Browser behavior is in conformance with all this spec text thanks to limitations on scripting and external links in SVG foreignObject sub-trees and when SVG is used as an image source.

I would like to put up a PR to explicitly discuss the SVG-as-image case in the canvas image sources section on setting the cross-origin status of image content. Any objections?

Secondly, do we want to specify the origin-clean behavior as implemented by browsers for SVG with foreignObject content? That is, the dependency on how the image src is provided.

Finally, do we want to specify a common behavior for the blob case, or leave that up to browsers?

@domenic

Related issue for VideoSource: #10489

Kaiido commented 4 days ago
  • All browsers consider SVG-as-image to be not origin-clean when the image source is a regular url pointed to SVG with a foreignObject tag, such as src="svg-with-foreign-object.svg".

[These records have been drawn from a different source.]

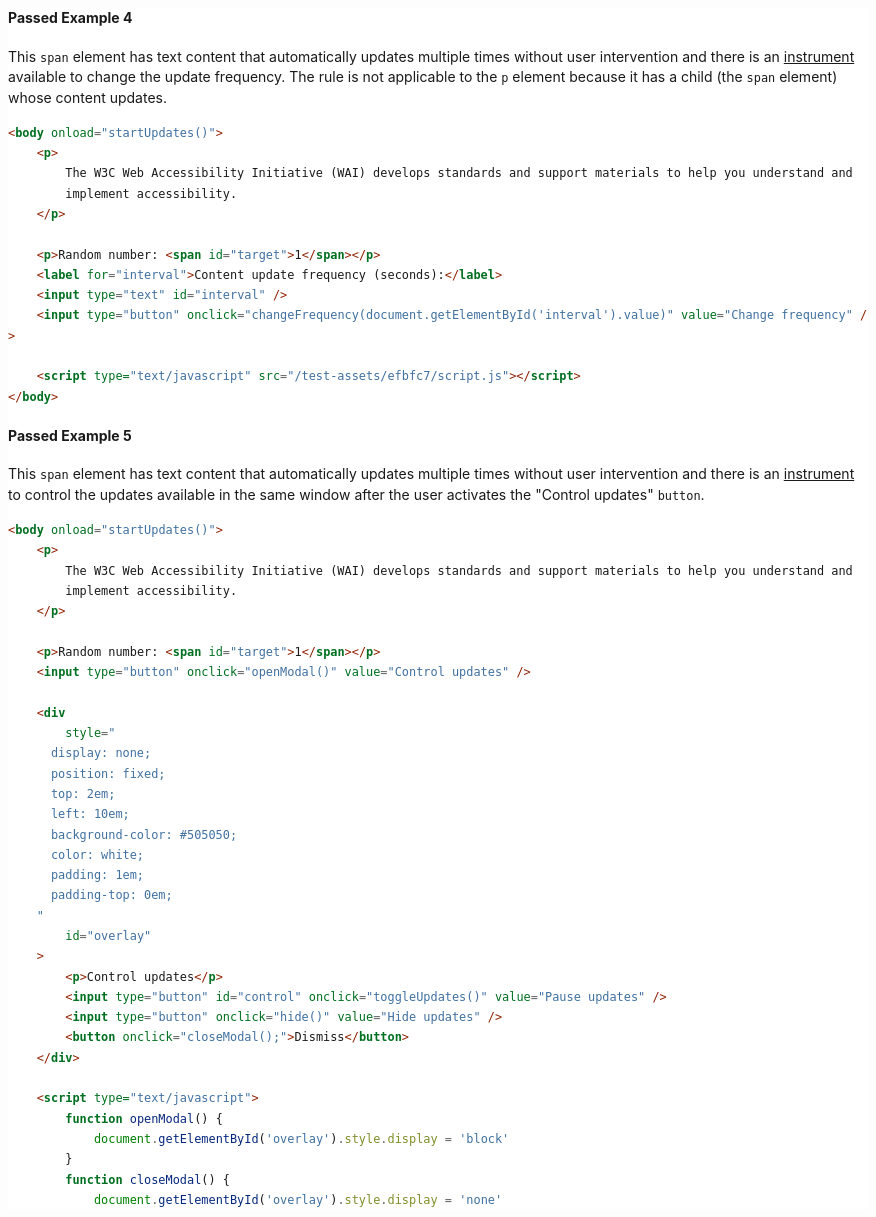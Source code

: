 #### Passed Example 4

This `span` element has text content that automatically updates multiple times without user intervention and there is an [instrument][] available to change the update frequency. The rule is not applicable to the `p` element because it has a child (the `span` element) whose content updates.

```html
<body onload="startUpdates()">
	<p>
		The W3C Web Accessibility Initiative (WAI) develops standards and support materials to help you understand and
		implement accessibility.
	</p>

	<p>Random number: <span id="target">1</span></p>
	<label for="interval">Content update frequency (seconds):</label>
	<input type="text" id="interval" />
	<input type="button" onclick="changeFrequency(document.getElementById('interval').value)" value="Change frequency" />

	<script type="text/javascript" src="/test-assets/efbfc7/script.js"></script>
</body>
```

#### Passed Example 5

This `span` element has text content that automatically updates multiple times without user intervention and there is an [instrument][] to control the updates available in the same window after the user activates the "Control updates" `button`.

```html
<body onload="startUpdates()">
	<p>
		The W3C Web Accessibility Initiative (WAI) develops standards and support materials to help you understand and
		implement accessibility.
	</p>

	<p>Random number: <span id="target">1</span></p>
	<input type="button" onclick="openModal()" value="Control updates" />

	<div
		style="
      display: none;
      position: fixed;
      top: 2em;
      left: 10em;
      background-color: #505050;
      color: white;
      padding: 1em;
      padding-top: 0em;
    "
		id="overlay"
	>
		<p>Control updates</p>
		<input type="button" id="control" onclick="toggleUpdates()" value="Pause updates" />
		<input type="button" onclick="hide()" value="Hide updates" />
		<button onclick="closeModal();">Dismiss</button>
	</div>

	<script type="text/javascript">
		function openModal() {
			document.getElementById('overlay').style.display = 'block'
		}
		function closeModal() {
			document.getElementById('overlay').style.display = 'none'
```

[accessible name]: #accessible-name 'Definition of accessible name'
[ancestor]: https://dom.spec.whatwg.org/#concept-tree-ancestor
[activation]: https://html.spec.whatwg.org/#activation
[child]: https://dom.spec.whatwg.org/#concept-tree-child
[content]: https://www.w3.org/TR/WCAG21/#dfn-content
[descendant]: https://dom.spec.whatwg.org/#concept-tree-descendant
[document readiness]: https://www.w3.org/TR/html53/dom.html#current-document-readiness
[essential]: https://www.w3.org/WAI/WCAG21/Understanding/pause-stop-hide.html#dfn-essential
[flat tree]: https://drafts.csswg.org/css-scoping/#flat-tree 'Definition of flat tree'
[f16]: https://www.w3.org/WAI/WCAG21/Techniques/failures/F16
[g186]: https://www.w3.org/WAI/WCAG21/Techniques/general/G186
[html document]: https://dom.spec.whatwg.org/#html-document
[html element]: https://html.spec.whatwg.org/multipage/dom.html#htmlelement
[hyperlink]: https://html.spec.whatwg.org/#hyperlink
[last activation timestamp]: https://html.spec.whatwg.org/#last-activation-timestamp
[instrument]: #instrument-to-achieve-an-objective 'Definition of instrument to achieve an objective'
[sc 2.2.2]: https://www.w3.org/WAI/WCAG21/Understanding/pause-stop-hide
[sibling]: https://dom.spec.whatwg.org/#concept-tree-sibling
[text node]: https://dom.spec.whatwg.org/#text
[user interaction]: #user-interaction 'Definition of user interaction'
[visible text content]: #visible-text-content 'Definition of visible text content'
[visible]: #visible 'Definition of visible'
[window]: https://html.spec.whatwg.org/#window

This doesn't seem to be true. As I already pointed out in the related chromium issue, Firefox does not taint same-origin SVG images at all. I share the test here too: https://cyclic-concise-litter.glitch.me/ (source)

Currently, Chromium and WebKit consider an SVG src given as a blob in Javascript, [...] to be not origin-clean if it contains a foreignObject tag or has not origin-clean images.

How can it have not origin-clean images? From the specs that you mentioned after, and on which all UAs agree, in secure static mode no external request can be made from the image. i.e. all its resources (images, filters, fonts, stylesheets, etc.) have to be included in the file itself (be it as data: URL).

I would like to put up a PR to explicitly discuss the SVG-as-image case in the canvas image sources section on setting the cross-origin status of image content. Any objections?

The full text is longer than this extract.